Tout d’abord, évoquons cette tribune de 154 économistes allemands, qui ont appelé à refuser le partage des responsabilités bancaires, ayant peur que l’Allemagne paie pour les pays moins rigoureux (avec toujours cette phobie d’inflation) et qui estiment que les mécanismes de transfert dans le cadre d’un budget se fait au détriment de la croissance et de la stabilité financière. Ils pensent qu’il faudrait par conséquent une modification du droit de vote au sein de la Banque Centrale Européenne en fonction de la responsabilité (manière pudique de dire « celui qui paie, pèse plus »), donc sur le modèle du FMI de sorte qu’un pays qui ne respecte pas les critères de l’Union Européenne soit privé de toute influence sur la politique monétaire de l’UE. Deuxièmement, ils souhaiteraient la création d’une procédure d’insolvabilité, d’une procédure de retrait ordonné pour les états (autrement dit une manière polie de dire que « celui qui ne respecte pas les règles du club pourrait bénéficier d’une clause de sortie »).

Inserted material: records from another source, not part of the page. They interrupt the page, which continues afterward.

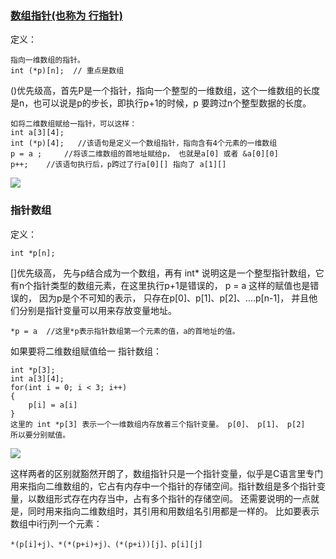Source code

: ### [数组指针(也称为 行指针)](https://segmentfault.com/a/1190000003704532)

定义：   
	
	指向一维数组的指针。
	int (*p)[n];  // 重点是数组

()优先级高，首先P是一个指针，指向一个整型的一维数组，这个一维数组的长度是n，也可以说是p的步长，即执行p+1的时候，p 要跨过n个整型数据的长度。

	如将二维数组赋给一指针，可以这样：
	int a[3][4];
	int (*p)[4];   //该语句是定义一个数组指针，指向含有4个元素的一维数组
	p = a ;     //将该二维数组的首地址赋给p， 也就是a[0] 或者 &a[0][0]
	p++;    //该语句执行后，p跨过了行a[0][] 指向了 a[1][]

![](https://segmentfault.com/img/bVpHSF)


### 指针数组
定义：  

	int *p[n];

[]优先级高， 先与p结合成为一个数组，再有 int* 说明这是一个整型指针数组，它有n个指针类型的数组元素，在这里执行p+1是错误的， p = a 这样的赋值也是错误的， 因为p是个不可知的表示， 只存在p[0]、p[1]、p[2]、....p[n-1]， 并且他们分别是指针变量可以用来存放变量地址。

	*p = a  //这里*p表示指针数组第一个元素的值，a的首地址的值。

如果要将二维数组赋值给一 指针数组：  


	int *p[3];
	int a[3][4];
	for(int i = 0; i < 3; i++)
	{
		p[i] = a[i]
	}
	这里的 int *p[3] 表示一个一维数组内存放着三个指针变量。 p[0]、 p[1]、 p[2]
	所以要分别赋值。


![](https://segmentfault.com/img/bVpHSF)



这样两者的区别就豁然开朗了，数组指针只是一个指针变量，似乎是C语言里专门用来指向二维数组的，它占有内存中一个指针的存储空间。指针数组是多个指针变量，以数组形式存在内存当中，占有多个指针的存储空间。
还需要说明的一点就是，同时用来指向二维数组时，其引用和用数组名引用都是一样的。
比如要表示数组中i行j列一个元素：


	*(p[i]+j)、*(*(p+i)+j)、(*(p+i))[j]、p[i][j]
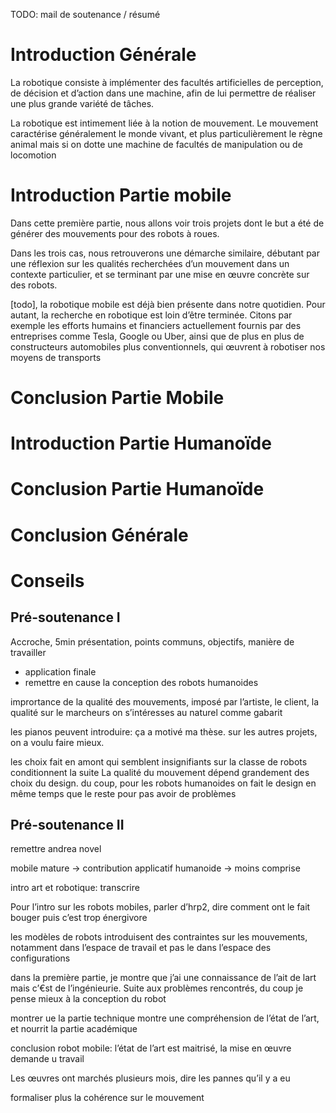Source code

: TODO: mail de soutenance / résumé

# Introduction Générale

La robotique consiste à implémenter des facultés artificielles de perception, de décision et d’action
dans une machine, afin de lui permettre de réaliser une plus grande variété de tâches.

La robotique est intimement liée à la notion de mouvement. Le mouvement caractérise généralement
le monde vivant, et plus particulièrement le règne animal mais si on dotte une machine de facultés de manipulation ou
de locomotion

# Introduction Partie mobile

Dans cette première partie, nous allons voir trois projets dont le but a été de générer des mouvements pour des robots
à roues.

Dans les trois cas, nous retrouverons une démarche similaire, débutant par une réflexion sur les qualités
recherchées d’un mouvement dans un contexte particulier, et se terminant par une mise en œuvre concrète sur des robots.

[todo], la robotique mobile est déjà bien présente dans notre quotidien.
Pour autant, la recherche en robotique est loin d’être terminée. Citons par exemple les efforts
humains et financiers actuellement fournis par des entreprises comme Tesla, Google ou Uber, ainsi
que de plus en plus de constructeurs automobiles plus conventionnels, qui œuvrent à robotiser nos
moyens de transports

# Conclusion Partie Mobile

# Introduction Partie Humanoïde

# Conclusion Partie Humanoïde

# Conclusion Générale

# Conseils

## Pré-soutenance I

Accroche, 5min
présentation, points communs, objectifs, manière de travailler
- application finale
- remettre en cause la conception des robots humanoides

imprortance de la qualité des mouvements, imposé par l’artiste, le client, la qualité sur le marcheurs
on s’intéresses au naturel comme gabarit

les pianos peuvent introduire: ça a motivé ma thèse.
sur les autres projets, on a voulu faire mieux.

les choix fait en amont qui semblent insignifiants sur la classe de robots conditionnent la suite
La qualité du mouvement dépend grandement des choix du design.
du coup, pour les robots humanoides on fait le design en même temps que le reste pour pas avoir de problèmes

## Pré-soutenance II

remettre andrea novel

mobile mature -> contribution applicatif
humanoide -> moins comprise

intro art et robotique: transcrire

Pour l’intro sur les robots mobiles, parler d’hrp2, dire comment ont le fait bouger
puis c’est trop énergivore

les modèles de robots introduisent des contraintes sur les mouvements, notamment dans l’espace de travail et pas le
dans l’espace des configurations

dans la première partie, je montre que j’ai une connaissance de l’ait de lart mais c’€st de l’ingénieurie.
Suite aux problèmes rencontrés, du coup je pense mieux à la conception du robot

montrer ue la partie technique montre une compréhension de l’état de l’art, et nourrit la partie académique

conclusion robot mobile: l’état de l’art est maitrisé, la mise en œuvre demande u travail

Les œuvres ont marchés plusieurs mois, dire les pannes qu’il y a eu

formaliser plus la cohérence sur le mouvement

Cela nous mène à une deuxième actualité qui est celle de l’Italie qui, on le voit bien avec l’accession au pouvoir d’une étrange coalition, proposera une sortie de l’Euro et la création d’une monnaie propre à l’Italie, maintenant une certaine hostilité à la monnaie unique, souhaitant renégocier les traités et revoir la manière dont on calcule le déficit budgétaire au sein de l’UE (dette de 132% du Produit Intérieur Brut).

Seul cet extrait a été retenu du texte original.